● **Your objective**
Below are records to be transcribed exactly; any pictures should be left out.

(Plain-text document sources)
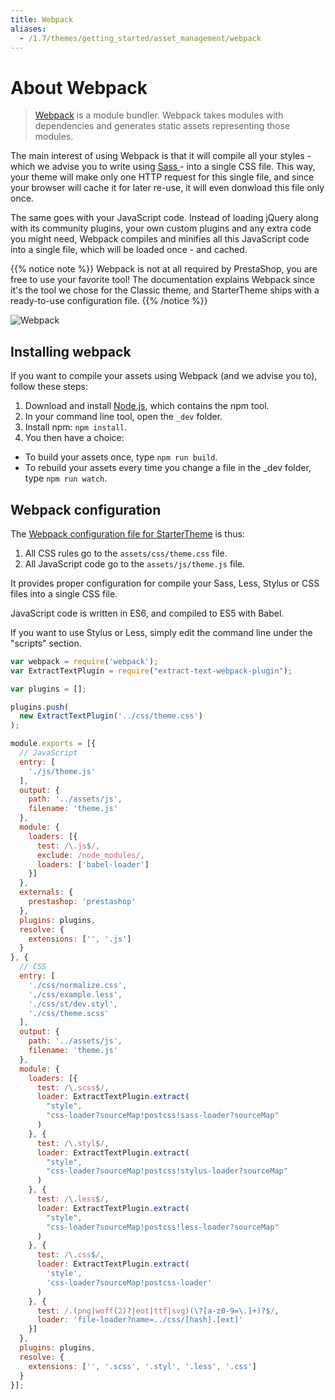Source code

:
 ```yaml
---
title: Webpack
aliases:
  - /1.7/themes/getting_started/asset_management/webpack
---
```


# About Webpack

>	[Webpack](https://webpack.github.io/) is a module bundler.
	Webpack takes modules with dependencies and generates static assets representing those modules.

The main interest of using Webpack is that it will compile all your styles - which we advise you to write using [Sass ](https://sass-lang.com/) - into a single CSS file.
This way, your theme will make only one HTTP request for this single file, and since your browser will cache it for later re-use, it will even donwload this file only once.

The same goes with your JavaScript code. Instead of loading jQuery along with its community plugins, your own custom plugins and any extra code you might need,
Webpack compiles and minifies all this JavaScript code into a single file, which will be loaded once - and cached.


{{% notice note %}}
  Webpack is not at all required by PrestaShop, you are free to use your favorite tool!
  The documentation explains Webpack since it's the tool we chose for the Classic theme, and StarterTheme
  ships with a ready-to-use configuration file.
{{% /notice %}}

![Webpack](../img/webpack.png)


## Installing webpack

If you want to compile your assets using Webpack (and we advise you to), follow these steps:

1. Download and install [Node.js](https://nodejs.org/), which contains the npm tool.
2. In your command line tool, open the `_dev` folder.
3. Install npm: `npm install`.
4. You then have a choice:
  - To build your assets once, type `npm run build`.
  - To rebuild your assets every time you change a file in the _dev folder, type `npm run watch`.


## Webpack configuration

The [Webpack configuration file for StarterTheme](https://github.com/PrestaShop/StarterTheme/blob/develop/_dev/webpack.config.js) is thus:

1. All CSS rules go to the `assets/css/theme.css` file.
2. All JavaScript code go to the `assets/js/theme.js` file.

It provides proper configuration for compile your Sass, Less, Stylus or CSS files into a single CSS file.

JavaScript code is written in ES6, and compiled to ES5 with Babel.

If you want to use Stylus or Less, simply edit the command line under the "scripts" section.

```js
var webpack = require('webpack');
var ExtractTextPlugin = require("extract-text-webpack-plugin");

var plugins = [];

plugins.push(
  new ExtractTextPlugin('../css/theme.css')
);

module.exports = [{
  // JavaScript
  entry: [
    './js/theme.js'
  ],
  output: {
    path: '../assets/js',
    filename: 'theme.js'
  },
  module: {
    loaders: [{
      test: /\.js$/,
      exclude: /node_modules/,
      loaders: ['babel-loader']
    }]
  },
  externals: {
    prestashop: 'prestashop'
  },
  plugins: plugins,
  resolve: {
    extensions: ['', '.js']
  }
}, {
  // CSS
  entry: [
    './css/normalize.css',
    './css/example.less',
    './css/st/dev.styl',
    './css/theme.scss'
  ],
  output: {
    path: '../assets/js',
    filename: 'theme.js'
  },
  module: {
    loaders: [{
      test: /\.scss$/,
      loader: ExtractTextPlugin.extract(
        "style",
        "css-loader?sourceMap!postcss!sass-loader?sourceMap"
      )
    }, {
      test: /\.styl$/,
      loader: ExtractTextPlugin.extract(
        "style",
        "css-loader?sourceMap!postcss!stylus-loader?sourceMap"
      )
    }, {
      test: /\.less$/,
      loader: ExtractTextPlugin.extract(
        "style",
        "css-loader?sourceMap!postcss!less-loader?sourceMap"
      )
    }, {
      test: /\.css$/,
      loader: ExtractTextPlugin.extract(
        'style',
        'css-loader?sourceMap!postcss-loader'
      )
    }, {
      test: /.(png|woff(2)?|eot|ttf|svg)(\?[a-z0-9=\.]+)?$/,
      loader: 'file-loader?name=../css/[hash].[ext]'
    }]
  },
  plugins: plugins,
  resolve: {
    extensions: ['', '.scss', '.styl', '.less', '.css']
  }
}];
```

● **Problem solution**
Source code

:
 ```yaml
---
title: Webpack
aliases:
  - /1.7/themes/getting_started/asset_management/webpack
---
```


# About Webpack

>	[Webpack](https://webpack.github.io/) is a module bundler.
	Webpack takes modules with dependencies and generates static assets representing those modules.

The main interest of using Webpack is that it will compile all your styles - which we advise you to write using [Sass ](https://sass-lang.com/) - into a single CSS file.
This way, your theme will make only one HTTP request for this single file, and since your browser will cache it for later re-use, it will even donwload this file only once.

The same goes with your JavaScript code. Instead of loading jQuery along with its community plugins, your own custom plugins and any extra code you might need,
Webpack compiles and minifies all this JavaScript code into a single file, which will be loaded once - and cached.


{{% notice note %}}
  Webpack is not at all required by PrestaShop, you are free to use your favorite tool!
  The documentation explains Webpack since it's the tool we chose for the Classic theme, and StarterTheme
  ships with a ready-to-use configuration file.
{{% /notice %}}

![Webpack](../img/webpack.png)


## Installing webpack

If you want to compile your assets using Webpack (and we advise you to), follow these steps:

1. Download and install [Node.js](https://nodejs.org/), which contains the npm tool.
2. In your command line tool, open the `_dev` folder.
3. Install npm: `npm install`.
4. You then have a choice:
  - To build your assets once, type `npm run build`.
  - To rebuild your assets every time you change a file in the _dev folder, type `npm run watch`.


## Webpack configuration

The [Webpack configuration file for StarterTheme](https://github.com/PrestaShop/StarterTheme/blob/develop/_dev/webpack.config.js) is thus:

1. All CSS rules go to the `assets/css/theme.css` file.
2. All JavaScript code go to the `assets/js/theme.js` file.

It provides proper configuration for compile your Sass, Less, Stylus or CSS files into a single CSS file.

JavaScript code is written in ES6, and compiled to ES5 with Babel.

If you want to use Stylus or Less, simply edit the command line under the "scripts" section.

```js
var webpack = require('webpack');
var ExtractTextPlugin = require("extract-text-webpack-plugin");

var plugins = [];

plugins.push(
  new ExtractTextPlugin('../css/theme.css')
);

module.exports = [{
  // JavaScript
  entry: [
    './js/theme.js'
  ],
  output: {
    path: '../assets/js',
    filename: 'theme.js'
  },
  module: {
    loaders: [{
      test: /\.js$/,
      exclude: /node_modules/,
      loaders: ['babel-loader']
    }]
  },
  externals: {
    prestashop: 'prestashop'
  },
  plugins: plugins,
  resolve: {
    extensions: ['', '.js']
  }
}, {
  // CSS
  entry: [
    './css/normalize.css',
    './css/example.less',
    './css/st/dev.styl',
    './css/theme.scss'
  ],
  output: {
    path: '../assets/js',
    filename: 'theme.js'
  },
  module: {
    loaders: [{
      test: /\.scss$/,
      loader: ExtractTextPlugin.extract(
        "style",
        "css-loader?sourceMap!postcss!sass-loader?sourceMap"
      )
    }, {
      test: /\.styl$/,
      loader: ExtractTextPlugin.extract(
        "style",
        "css-loader?sourceMap!postcss!stylus-loader?sourceMap"
      )
    }, {
      test: /\.less$/,
      loader: ExtractTextPlugin.extract(
        "style",
        "css-loader?sourceMap!postcss!less-loader?sourceMap"
      )
    }, {
      test: /\.css$/,
      loader: ExtractTextPlugin.extract(
        'style',
        'css-loader?sourceMap!postcss-loader'
      )
    }, {
      test: /.(png|woff(2)?|eot|ttf|svg)(\?[a-z0-9=\.]+)?$/,
      loader: 'file-loader?name=../css/[hash].[ext]'
    }]
  },
  plugins: plugins,
  resolve: {
    extensions: ['', '.scss', '.styl', '.less', '.css']
  }
}];
```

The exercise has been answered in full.